Here's what was changed in Linux kernel 4.4.30 LTS and 4.4.29 LTS

Just in case you're wondering, the two patches reverted in Linux kernel 4.4.30 LTS are "x86/mm: Expand the exception table logic to allow new handling options" and "fix minor infoleak in get_user_ex()" which appears to have affected the x86 architecture. However, Linux kernel 4.4.30 LTS contains all the changes implemented in the Linux kernel 4.4.29 LTS release.

These include an updated networking stack with several IPv4 improvements, minor changes to the Btrfs, Ceph, EXT4, F2FS, GFS2, HFS+, JFFS2, JFS, OCFS2, ReiserFS, 9p, and XFS filesystems, better support for ARM, x86, and PowerPC (PPC) hardware architectures, and lots of updated drivers, this time for things like AMDGPU, Intel i915, Radeon, vmwgfx, s390, SCSI, SPI, UIO, and Xen.

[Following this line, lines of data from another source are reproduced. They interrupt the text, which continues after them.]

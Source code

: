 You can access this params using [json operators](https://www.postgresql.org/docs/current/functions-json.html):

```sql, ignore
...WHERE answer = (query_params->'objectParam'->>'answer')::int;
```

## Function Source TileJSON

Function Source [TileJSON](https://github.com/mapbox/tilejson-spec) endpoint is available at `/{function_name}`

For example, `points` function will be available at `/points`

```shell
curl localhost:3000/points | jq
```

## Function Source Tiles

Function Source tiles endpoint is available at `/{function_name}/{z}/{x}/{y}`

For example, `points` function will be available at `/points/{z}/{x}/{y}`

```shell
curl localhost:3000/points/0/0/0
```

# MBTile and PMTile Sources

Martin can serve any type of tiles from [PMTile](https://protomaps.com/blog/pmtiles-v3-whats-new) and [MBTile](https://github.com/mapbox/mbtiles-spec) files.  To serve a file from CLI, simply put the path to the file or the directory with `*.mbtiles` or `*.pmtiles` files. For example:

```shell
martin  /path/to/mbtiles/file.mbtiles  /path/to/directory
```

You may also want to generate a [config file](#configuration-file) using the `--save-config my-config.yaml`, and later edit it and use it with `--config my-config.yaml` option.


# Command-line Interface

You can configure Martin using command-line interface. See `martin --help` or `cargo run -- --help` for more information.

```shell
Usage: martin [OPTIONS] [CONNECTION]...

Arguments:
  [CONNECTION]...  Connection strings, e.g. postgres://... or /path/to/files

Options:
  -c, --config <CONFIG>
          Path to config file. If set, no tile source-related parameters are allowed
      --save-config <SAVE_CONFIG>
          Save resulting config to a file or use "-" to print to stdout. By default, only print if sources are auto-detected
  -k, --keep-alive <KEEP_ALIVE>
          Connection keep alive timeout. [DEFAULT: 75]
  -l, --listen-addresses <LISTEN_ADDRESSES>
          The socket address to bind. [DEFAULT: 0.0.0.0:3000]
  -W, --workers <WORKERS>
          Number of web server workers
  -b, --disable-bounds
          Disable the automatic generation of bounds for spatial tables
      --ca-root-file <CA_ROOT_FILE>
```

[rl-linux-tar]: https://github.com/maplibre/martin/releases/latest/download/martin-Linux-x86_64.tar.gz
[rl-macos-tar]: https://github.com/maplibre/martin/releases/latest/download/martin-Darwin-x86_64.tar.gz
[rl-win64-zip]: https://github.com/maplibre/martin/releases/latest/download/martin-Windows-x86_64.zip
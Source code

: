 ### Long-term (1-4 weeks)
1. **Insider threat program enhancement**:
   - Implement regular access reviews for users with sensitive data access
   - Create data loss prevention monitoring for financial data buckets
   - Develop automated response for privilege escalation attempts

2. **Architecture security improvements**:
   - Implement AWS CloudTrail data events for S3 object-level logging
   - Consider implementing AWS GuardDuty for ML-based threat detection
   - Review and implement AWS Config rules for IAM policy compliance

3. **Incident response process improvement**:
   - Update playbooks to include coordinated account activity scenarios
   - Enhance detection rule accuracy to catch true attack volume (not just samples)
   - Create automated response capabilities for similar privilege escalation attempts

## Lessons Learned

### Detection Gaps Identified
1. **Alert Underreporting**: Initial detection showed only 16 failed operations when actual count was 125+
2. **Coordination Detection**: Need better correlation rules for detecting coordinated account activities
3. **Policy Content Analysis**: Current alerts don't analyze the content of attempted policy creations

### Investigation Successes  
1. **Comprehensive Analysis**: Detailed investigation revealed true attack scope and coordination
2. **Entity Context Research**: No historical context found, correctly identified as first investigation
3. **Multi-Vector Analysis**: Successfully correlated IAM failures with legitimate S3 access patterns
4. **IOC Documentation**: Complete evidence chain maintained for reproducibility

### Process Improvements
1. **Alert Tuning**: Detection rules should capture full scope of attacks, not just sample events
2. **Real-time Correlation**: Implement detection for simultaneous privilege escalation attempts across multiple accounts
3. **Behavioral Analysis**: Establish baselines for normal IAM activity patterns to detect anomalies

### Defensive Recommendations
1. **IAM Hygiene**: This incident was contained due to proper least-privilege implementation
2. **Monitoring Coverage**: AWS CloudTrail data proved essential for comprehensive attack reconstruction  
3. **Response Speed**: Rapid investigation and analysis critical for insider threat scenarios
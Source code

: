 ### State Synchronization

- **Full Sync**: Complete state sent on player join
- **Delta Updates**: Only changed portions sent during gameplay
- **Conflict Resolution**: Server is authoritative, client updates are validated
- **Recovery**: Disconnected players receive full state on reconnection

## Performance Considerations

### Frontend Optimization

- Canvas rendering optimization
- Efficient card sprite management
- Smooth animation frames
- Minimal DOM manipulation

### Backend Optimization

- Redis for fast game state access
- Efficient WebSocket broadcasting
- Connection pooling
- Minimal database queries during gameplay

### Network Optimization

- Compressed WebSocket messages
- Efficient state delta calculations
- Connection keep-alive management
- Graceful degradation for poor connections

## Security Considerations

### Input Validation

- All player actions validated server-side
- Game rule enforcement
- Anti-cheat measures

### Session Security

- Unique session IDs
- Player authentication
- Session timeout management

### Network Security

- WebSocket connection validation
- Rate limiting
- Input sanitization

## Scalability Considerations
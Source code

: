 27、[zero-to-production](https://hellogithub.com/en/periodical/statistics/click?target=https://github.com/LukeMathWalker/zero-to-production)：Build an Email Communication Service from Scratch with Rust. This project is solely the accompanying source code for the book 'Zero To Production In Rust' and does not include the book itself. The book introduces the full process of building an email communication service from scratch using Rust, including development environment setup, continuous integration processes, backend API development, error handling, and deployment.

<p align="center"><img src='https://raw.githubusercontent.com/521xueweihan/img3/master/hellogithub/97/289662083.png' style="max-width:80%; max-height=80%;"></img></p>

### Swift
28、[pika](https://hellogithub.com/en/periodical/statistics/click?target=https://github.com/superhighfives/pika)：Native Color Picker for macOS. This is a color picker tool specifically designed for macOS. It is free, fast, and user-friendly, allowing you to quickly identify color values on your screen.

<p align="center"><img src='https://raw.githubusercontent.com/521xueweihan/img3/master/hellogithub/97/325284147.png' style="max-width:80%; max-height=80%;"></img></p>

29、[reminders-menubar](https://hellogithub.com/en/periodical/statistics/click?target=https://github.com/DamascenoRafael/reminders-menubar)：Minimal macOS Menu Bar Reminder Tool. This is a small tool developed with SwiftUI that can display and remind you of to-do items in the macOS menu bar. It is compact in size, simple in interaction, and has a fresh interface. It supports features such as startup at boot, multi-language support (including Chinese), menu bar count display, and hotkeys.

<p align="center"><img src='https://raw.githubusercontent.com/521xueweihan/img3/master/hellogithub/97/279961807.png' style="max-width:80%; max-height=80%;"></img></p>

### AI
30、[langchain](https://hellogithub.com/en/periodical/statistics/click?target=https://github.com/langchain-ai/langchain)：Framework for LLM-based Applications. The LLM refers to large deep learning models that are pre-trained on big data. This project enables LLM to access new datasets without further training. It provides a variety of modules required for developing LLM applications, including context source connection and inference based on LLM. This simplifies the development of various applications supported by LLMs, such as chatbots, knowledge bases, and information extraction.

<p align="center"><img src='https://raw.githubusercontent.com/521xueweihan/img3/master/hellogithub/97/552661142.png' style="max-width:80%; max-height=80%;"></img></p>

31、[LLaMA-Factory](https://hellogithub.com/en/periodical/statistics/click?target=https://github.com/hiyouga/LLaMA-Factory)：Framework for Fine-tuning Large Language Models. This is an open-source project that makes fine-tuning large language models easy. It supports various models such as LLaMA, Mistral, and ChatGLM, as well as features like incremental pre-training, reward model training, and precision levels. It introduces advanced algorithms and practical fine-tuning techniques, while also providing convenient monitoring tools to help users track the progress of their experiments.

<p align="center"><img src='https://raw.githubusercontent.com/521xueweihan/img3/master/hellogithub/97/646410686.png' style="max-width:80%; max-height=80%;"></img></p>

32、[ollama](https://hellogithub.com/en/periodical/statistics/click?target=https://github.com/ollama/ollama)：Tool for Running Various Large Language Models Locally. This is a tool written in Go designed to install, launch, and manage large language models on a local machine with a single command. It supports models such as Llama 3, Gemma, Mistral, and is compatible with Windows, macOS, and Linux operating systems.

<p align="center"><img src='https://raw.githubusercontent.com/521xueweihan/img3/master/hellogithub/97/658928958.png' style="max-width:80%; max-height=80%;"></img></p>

As usual, if you're running a GNU/Linux distribution powered by a kernel from the long-term supported Linux 4.4 series, you are urged to update as soon as possible to version 4.4.30 and skip the 4.4.29 release. We're also urging OS vendors to download the Linux kernel 4.4.30 LTS sources from kernel.org or our website and compile it for their supported architectures, then distribute the updated kernel to their users.